É com esse destemor que, ainda citando Dornelles, o entrevistado afirma que dificilmente a Assembleia Legislativa do Rio aprovaria medidas necessárias ao equilíbrio das contas públicas, com o corte de regalias do Judiciário, porque está submetida a constrangimentos impostos pelo MP e pelo Judiciário, decorrentes da Lei da Ficha Limpa. “Foi uma surpresa para mim”, acrescenta. “Algo que aparentemente veio para o bem empoderou grupos que transformaram isso num instrumento de chantagem”.
Não foi apenas a Lava Jato que empoderou grupos. Como diz a “Folha de S.Paulo”, neste editorial, todo o Poder Judiciário é “ineficiente e muito caro”, como se constata da “Justiça em Números”, uma publicação recente divulgada pelo Conselho Nacional de Justiça (CNJ). Trecho:
“De 2009 a 2015, aumentou 19,4% o número de autos acumulados, que passou a 73,9 milhões. Apesar de ganhos recentes na produtividade, permanece a impressão de que os magistrados fazem pouco mais que enxugar gelo. (…)  Por aqui, leva-se em média um ano e seis meses para produzir uma sentença de primeira instância. Na Dinamarca, na Estônia, na Áustria e na Holanda, por exemplo, anuncia-se a decisão em menos de cem dias; em Portugal ou na Grécia, a tarefa toma em torno de dois anos. Na Europa, todavia, a prolação da sentença indica que o processo está chegando ao fim; no Brasil, trata-se apenas do começo. Depois dela ainda se somam mais quatro anos e quatro meses, o tempo médio para a decisão ser executada.”

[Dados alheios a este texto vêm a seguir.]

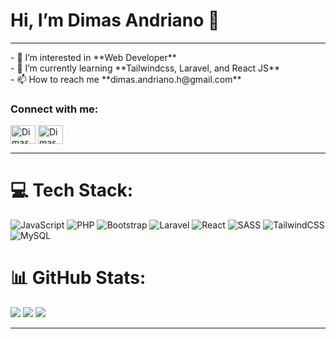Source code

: <h1>Hi, I’m Dimas Andriano 👋</h1>
<hr>
- 👀 I’m interested in **Web Developer** <br>
- 🌱 I’m currently learning **Tailwindcss, Laravel, and React JS** <br>
- 📫 How to reach me **dimas.andriano.h@gmail.com** <br>

<h3 align="left">Connect with me:</h3>
<p align="left">
<a href="https://fb.com/dimas.andriano.h" target="_blank"><img align="center" src="https://raw.githubusercontent.com/rahuldkjain/github-profile-readme-generator/master/src/images/icons/Social/facebook.svg" alt="Dimas Andriano" height="30" width="40" /></a>
<a href="https://instagram.com/dimas.andriano.h" target="_blank"><img align="center" src="https://raw.githubusercontent.com/rahuldkjain/github-profile-readme-generator/master/src/images/icons/Social/instagram.svg" alt="Dimas Andriano" height="30" width="40" /></a>
</p>
<hr>

# 💻 Tech Stack:
![JavaScript](https://img.shields.io/badge/javascript-%23323330.svg?style=for-the-badge&logo=javascript&logoColor=%23F7DF1E) ![PHP](https://img.shields.io/badge/php-%23777BB4.svg?style=for-the-badge&logo=php&logoColor=white) ![Bootstrap](https://img.shields.io/badge/bootstrap-%23563D7C.svg?style=for-the-badge&logo=bootstrap&logoColor=white) ![Laravel](https://img.shields.io/badge/laravel-%23FF2D20.svg?style=for-the-badge&logo=laravel&logoColor=white) ![React](https://img.shields.io/badge/react-%2320232a.svg?style=for-the-badge&logo=react&logoColor=%2361DAFB) ![SASS](https://img.shields.io/badge/SASS-hotpink.svg?style=for-the-badge&logo=SASS&logoColor=white) ![TailwindCSS](https://img.shields.io/badge/tailwindcss-%2338B2AC.svg?style=for-the-badge&logo=tailwind-css&logoColor=white) ![MySQL](https://img.shields.io/badge/mysql-%2300f.svg?style=for-the-badge&logo=mysql&logoColor=white)

# 📊 GitHub Stats:
![](https://github-readme-stats.vercel.app/api?username=duangdeong&theme=react&hide_border=true&include_all_commits=false&count_private=false)
![](https://github-readme-streak-stats.herokuapp.com/?user=duangdeong&theme=react&hide_border=true)
![](https://github-readme-stats.vercel.app/api/top-langs/?username=duangdeong&theme=react&hide_border=true&include_all_commits=false&count_private=false&layout=compact)

---


<!-- Proudly created with GPRM ( https://gprm.itsvg.in ) -->

<!---
duangdeong/duangdeong is a ✨ special ✨ repository because its `README.md` (this file) appears on your GitHub profile.
You can click the Preview link to take a look at your changes.
--->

Essa questão não foi tratada por Mônica Bergamo. Seria constrangedora, uma simples lembrança: Gilmar demorou um ano e cinco meses para devolver o pedido de vista da Ação Direta de Inconstitucionalidade que questionava o financiamento empresarial de campanhas eleitorais. Quando devolveu, seu voto contrário à maioria dos ministros do Supremo que já tinham aprovado a Ação não constituía qualquer surpresa: Gilmar Mendes vinha revelando sua posição, nesse tempo todo, em inúmeras entrevistas à imprensa. Voltemos, porém, ao editorial:
“O quadro se torna realmente assustador quando se consideram os custos. O Judiciário brasileiro consome 1,3% do PIB do país. O valor vai a 1,8% se a ele acrescentamos as despesas com os Ministérios Públicos e as Defensorias.
Na Europa, nenhum país investe mais de 1% do PIB no Judiciário. O mais pródigo é a Bélgica, com 0,65%, mas a maioria das nações fica no patamar de 0,3%.

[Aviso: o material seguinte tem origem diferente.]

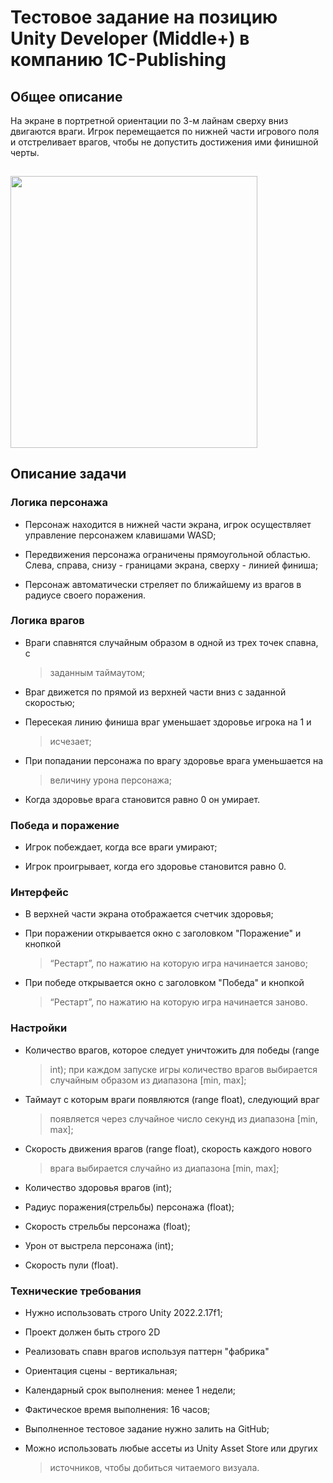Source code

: # Тестовое задание на позицию Unity Developer (Middle+) в компанию 1C-Publishing

## Общее описание

На экране в портретной ориентации по 3-м лайнам сверху вниз двигаются
враги. Игрок перемещается по нижней части игрового поля и отстреливает
врагов, чтобы не допустить достижения ими финишной черты.

## <img src="media/image1.png" style="width:4.10962in;height:4.52604in" />

## Описание задачи

### Логика персонажа

-   Персонаж находится в нижней части экрана, игрок осуществляет управление персонажем клавишами WASD;

-   Передвижения персонажа ограничены прямоугольной областью. Слева, справа, снизу - границами экрана, сверху - линией финиша;

-   Персонаж автоматически стреляет по ближайшему из врагов в радиусе своего поражения.

### Логика врагов

-   Враги спавнятся случайным образом в одной из трех точек спавна, с
    > заданным таймаутом;

-   Враг движется по прямой из верхней части вниз с заданной скоростью;

-   Пересекая линию финиша враг уменьшает здоровье игрока на 1 и
    > исчезает;

-   При попадании персонажа по врагу здоровье врага уменьшается на
    > величину урона персонажа;

-   Когда здоровье врага становится равно 0 он умирает.

### Победа и поражение

-   Игрок побеждает, когда все враги умирают;

-   Игрок проигрывает, когда его здоровье становится равно 0.

### Интерфейс

-   В верхней части экрана отображается счетчик здоровья;

-   При поражении открывается окно с заголовком "Поражение" и кнопкой
    > “Рестарт”, по нажатию на которую игра начинается заново;

-   При победе открывается окно с заголовком "Победа" и кнопкой
    > “Рестарт”, по нажатию на которую игра начинается заново.

### Настройки

-   Количество врагов, которое следует уничтожить для победы (range
    > int); при каждом запуске игры количество врагов выбирается
    > случайным образом из диапазона \[min, max\];

-   Таймаут с которым враги появляются (range float), следующий враг
    > появляется через случайное число секунд из диапазона \[min, max\];

-   Скорость движения врагов (range float), скорость каждого нового
    > врага выбирается случайно из диапазона \[min, max\];

-   Количество здоровья врагов (int);

-   Радиус поражения(стрельбы) персонажа (float);

-   Скорость стрельбы персонажа (float);

-   Урон от выстрела персонажа (int);

-   Скорость пули (float).

### Технические требования

-   Нужно использовать строго Unity 2022.2.17f1;

-   Проект должен быть строго 2D

-   Реализовать спавн врагов используя паттерн "фабрика"

-   Ориентация сцены - вертикальная;

-   Календарный срок выполнения: менее 1 недели;

-   Фактическое время выполнения: 16 часов;

-   Выполненное тестовое задание нужно залить на GitHub;

-   Можно использовать любые ассеты из Unity Asset Store или других
    > источников, чтобы добиться читаемого визуала.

O exemplo externo, infelizmente, pouco reflete aqui. Registra-se no Brasil uma tendência de aumento dos gastos como proporção do PIB. Como comprova o relatório, a alocação de cada vez mais recursos não basta, por si só, para conferir maior efetividade à Justiça.”

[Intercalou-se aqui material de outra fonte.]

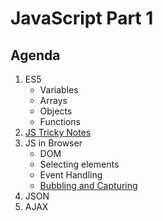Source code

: # JavaScript Part 1

## Agenda

<ol>
    <li>
        ES5
        <ul>
            <li>Variables</li>
            <li>Arrays</li>
            <li>Objects</li>
            <li>Functions</li>
        </ul>
    </li>
    <li><a href="https://github.com/denysdovhan/wtfjs#-is-equal-">JS Tricky Notes</a></li>
    <li>
        JS in Browser
        <ul>
            <li>DOM</li>
            <li>Selecting elements</li>
            <li>Event Handling</li>
            <li><a href="https://javascript.info/bubbling-and-capturing">Bubbling and Capturing</a></li>
        </ul>
    </li>
    <li>JSON</li>
    <li>AJAX</li>
</ol>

Voltando a Gilmar Mendes. O que o move agora? Que tipo de advertência está fazendo aos que, juristas conhecidos, defendem seu “impeachment”, alegando que o ministro vem adotando “comportamento partidário” no Supremo em desfavor do PT, “nomeadamente os ex-presidentes Luiz Inácio Lula da Silva e Dilma Rousseff”, enquanto se mostra leniente em relação a casos de interesse do PSDB?
Eis outro tema que, aparentemente, não interessa a Mônica Bergamo – uma entrevistadora tão ou mais seletiva quanto os juízes Sérgio Moro e Gilmar Mendes.